____ Provided data

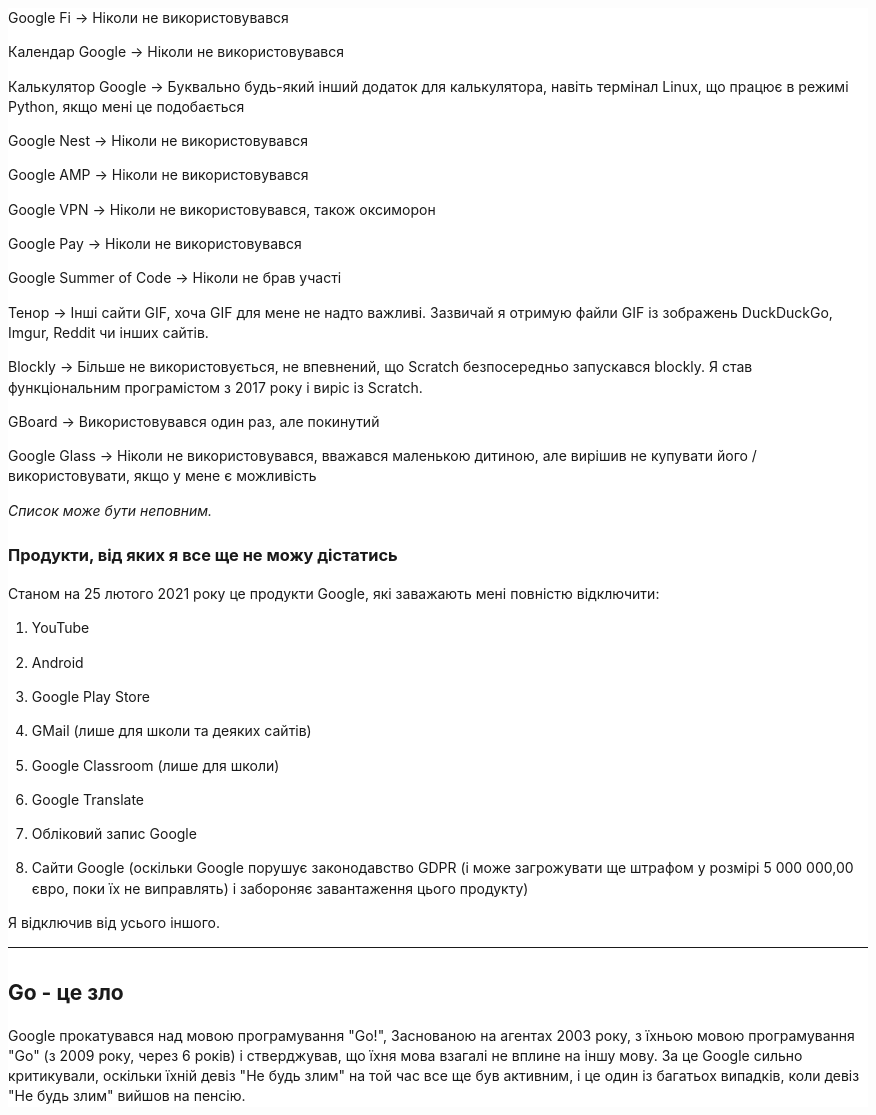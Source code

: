 Google Fi -> Ніколи не використовувався

Календар Google -> Ніколи не використовувався

Калькулятор Google -> Буквально будь-який інший додаток для калькулятора, навіть термінал Linux, що працює в режимі Python, якщо мені це подобається

Google Nest -> Ніколи не використовувався

Google AMP -> Ніколи не використовувався

Google VPN -> Ніколи не використовувався, також оксиморон

Google Pay -> Ніколи не використовувався

Google Summer of Code -> Ніколи не брав участі

Тенор -> Інші сайти GIF, хоча GIF для мене не надто важливі. Зазвичай я отримую файли GIF із зображень DuckDuckGo, Imgur, Reddit чи інших сайтів.

Blockly -> Більше не використовується, не впевнений, що Scratch безпосередньо запускався blockly. Я став функціональним програмістом з 2017 року і виріс із Scratch.

GBoard -> Використовувався один раз, але покинутий

Google Glass -> Ніколи не використовувався, вважався маленькою дитиною, але вирішив не купувати його / використовувати, якщо у мене є можливість

_Список може бути неповним._

### Продукти, від яких я все ще не можу дістатись

Станом на 25 лютого 2021 року це продукти Google, які заважають мені повністю відключити:

1. YouTube

2. Android

3. Google Play Store

4. GMail (лише для школи та деяких сайтів)

5. Google Classroom (лише для школи)

6. Google Translate

7. Обліковий запис Google

8. Сайти Google (оскільки Google порушує законодавство GDPR (і може загрожувати ще штрафом у розмірі 5 000 000,00 євро, поки їх не виправлять) і забороняє завантаження цього продукту)

Я відключив від усього іншого.

***

## Go - це зло

Google прокатувався над мовою програмування "Go!", Заснованою на агентах 2003 року, з їхньою мовою програмування "Go" (з 2009 року, через 6 років) і стверджував, що їхня мова взагалі не вплине на іншу мову. За це Google сильно критикували, оскільки їхній девіз "Не будь злим" на той час все ще був активним, і це один із багатьох випадків, коли девіз "Не будь злим" вийшов на пенсію.
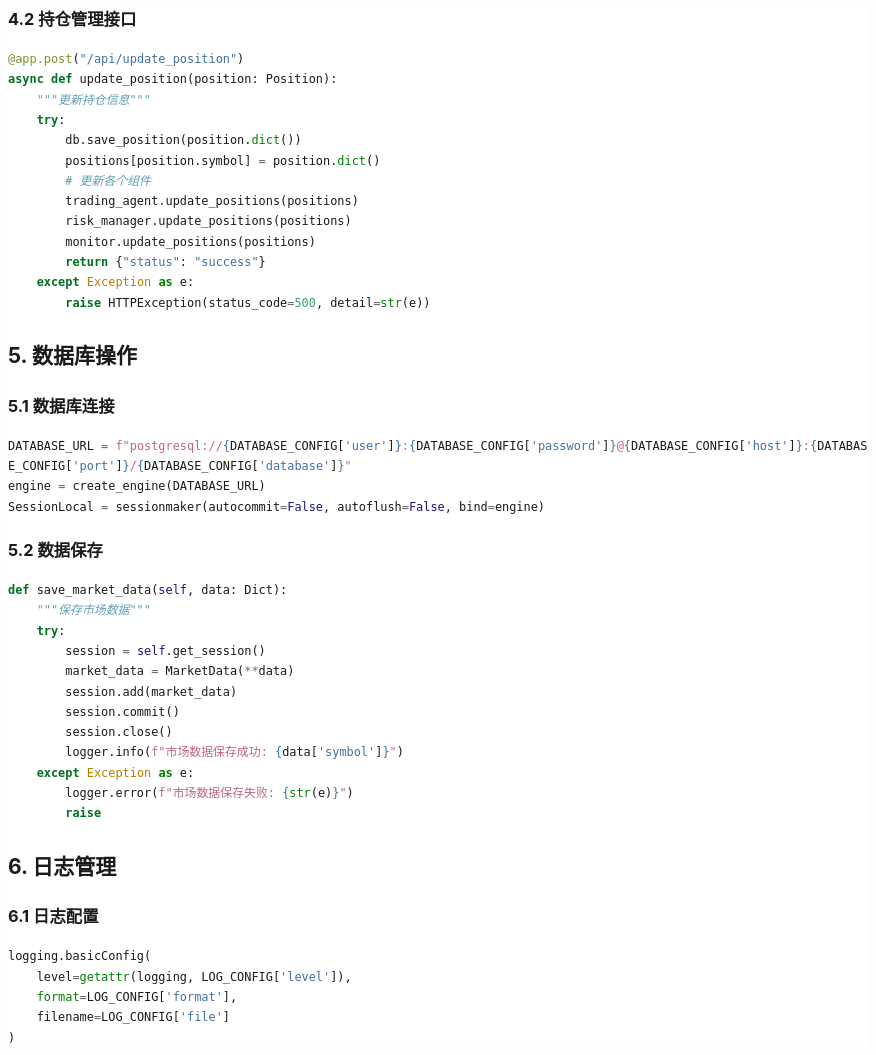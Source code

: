 ### 4.2 持仓管理接口
```python
@app.post("/api/update_position")
async def update_position(position: Position):
    """更新持仓信息"""
    try:
        db.save_position(position.dict())
        positions[position.symbol] = position.dict()
        # 更新各个组件
        trading_agent.update_positions(positions)
        risk_manager.update_positions(positions)
        monitor.update_positions(positions)
        return {"status": "success"}
    except Exception as e:
        raise HTTPException(status_code=500, detail=str(e))
```

## 5. 数据库操作

### 5.1 数据库连接
```python
DATABASE_URL = f"postgresql://{DATABASE_CONFIG['user']}:{DATABASE_CONFIG['password']}@{DATABASE_CONFIG['host']}:{DATABASE_CONFIG['port']}/{DATABASE_CONFIG['database']}"
engine = create_engine(DATABASE_URL)
SessionLocal = sessionmaker(autocommit=False, autoflush=False, bind=engine)
```

### 5.2 数据保存
```python
def save_market_data(self, data: Dict):
    """保存市场数据"""
    try:
        session = self.get_session()
        market_data = MarketData(**data)
        session.add(market_data)
        session.commit()
        session.close()
        logger.info(f"市场数据保存成功: {data['symbol']}")
    except Exception as e:
        logger.error(f"市场数据保存失败: {str(e)}")
        raise
```

## 6. 日志管理

### 6.1 日志配置
```python
logging.basicConfig(
    level=getattr(logging, LOG_CONFIG['level']),
    format=LOG_CONFIG['format'],
    filename=LOG_CONFIG['file']
)
```
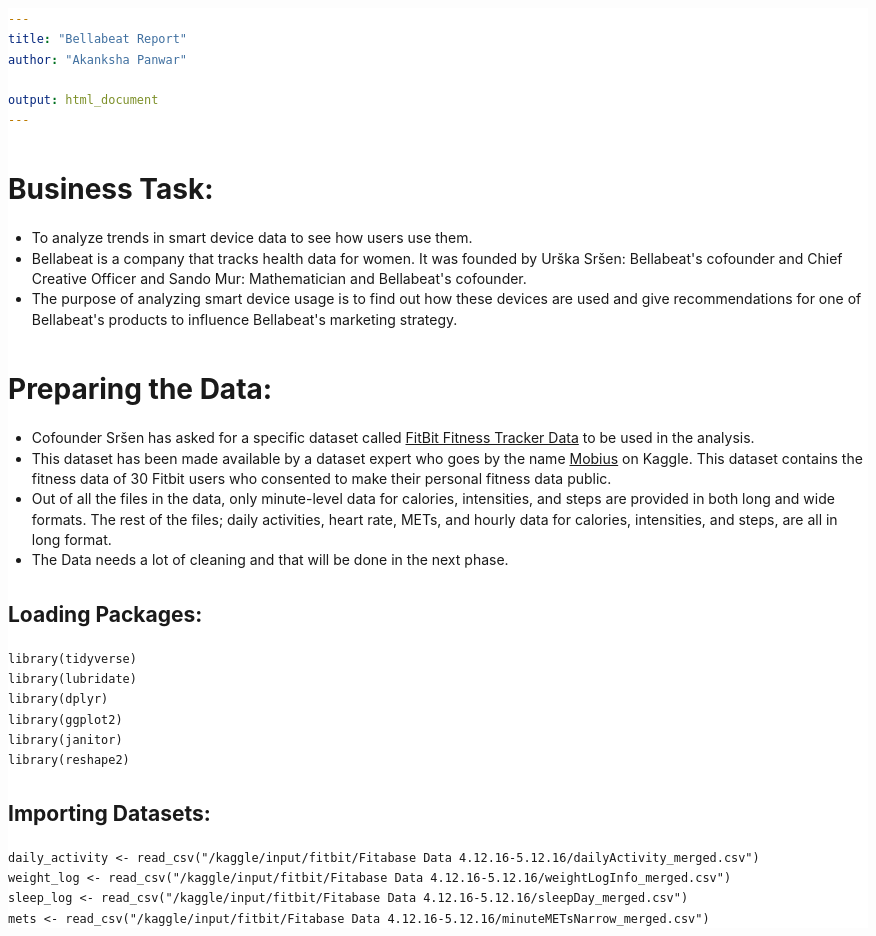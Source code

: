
 ```yaml
---
title: "Bellabeat Report"
author: "Akanksha Panwar"

output: html_document
---
```


# Business Task:

-   To analyze trends in smart device data to see how users use them.
-   Bellabeat is a company that tracks health data for women. It was founded by Urška Sršen: Bellabeat's cofounder and Chief Creative Officer and Sando Mur: Mathematician and Bellabeat's cofounder.
-   The purpose of analyzing smart device usage is to find out how these devices are used and give recommendations for one of Bellabeat's products to influence Bellabeat's marketing strategy.

# Preparing the Data:

-   Cofounder Sršen has asked for a specific dataset called [FitBit Fitness Tracker Data](https://www.kaggle.com/arashnic/fitbit) to be used in the analysis.
-   This dataset has been made available by a dataset expert who goes by the name [Mobius](https://www.kaggle.com/arashnic) on Kaggle. This dataset contains the fitness data of 30 Fitbit users who consented to make their personal fitness data public.
-   Out of all the files in the data, only minute-level data for calories, intensities, and steps are provided in both long and wide formats. The rest of the files; daily activities, heart rate, METs, and hourly data for calories, intensities, and steps, are all in long format.
-   The Data needs a lot of cleaning and that will be done in the next phase.

## Loading Packages:

```{r}
library(tidyverse)
library(lubridate)
library(dplyr)
library(ggplot2)
library(janitor)
library(reshape2)
```

## Importing Datasets:

```{r}
daily_activity <- read_csv("/kaggle/input/fitbit/Fitabase Data 4.12.16-5.12.16/dailyActivity_merged.csv")
weight_log <- read_csv("/kaggle/input/fitbit/Fitabase Data 4.12.16-5.12.16/weightLogInfo_merged.csv")
sleep_log <- read_csv("/kaggle/input/fitbit/Fitabase Data 4.12.16-5.12.16/sleepDay_merged.csv")
mets <- read_csv("/kaggle/input/fitbit/Fitabase Data 4.12.16-5.12.16/minuteMETsNarrow_merged.csv")
```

________

◆ Task
Repeat only the lines from the one holding "in the analysis." through the last line of the data.

◆ Result of the exercise
-   Cofounder Sršen has asked for a specific dataset called [FitBit Fitness Tracker Data](https://www.kaggle.com/arashnic/fitbit) to be used in the analysis.
-   This dataset has been made available by a dataset expert who goes by the name [Mobius](https://www.kaggle.com/arashnic) on Kaggle. This dataset contains the fitness data of 30 Fitbit users who consented to make their personal fitness data public.
-   Out of all the files in the data, only minute-level data for calories, intensities, and steps are provided in both long and wide formats. The rest of the files; daily activities, heart rate, METs, and hourly data for calories, intensities, and steps, are all in long format.
-   The Data needs a lot of cleaning and that will be done in the next phase.

## Loading Packages:

```{r}
library(tidyverse)
library(lubridate)
library(dplyr)
library(ggplot2)
library(janitor)
library(reshape2)
```

## Importing Datasets:

```{r}
daily_activity <- read_csv("/kaggle/input/fitbit/Fitabase Data 4.12.16-5.12.16/dailyActivity_merged.csv")
weight_log <- read_csv("/kaggle/input/fitbit/Fitabase Data 4.12.16-5.12.16/weightLogInfo_merged.csv")
sleep_log <- read_csv("/kaggle/input/fitbit/Fitabase Data 4.12.16-5.12.16/sleepDay_merged.csv")
mets <- read_csv("/kaggle/input/fitbit/Fitabase Data 4.12.16-5.12.16/minuteMETsNarrow_merged.csv")
```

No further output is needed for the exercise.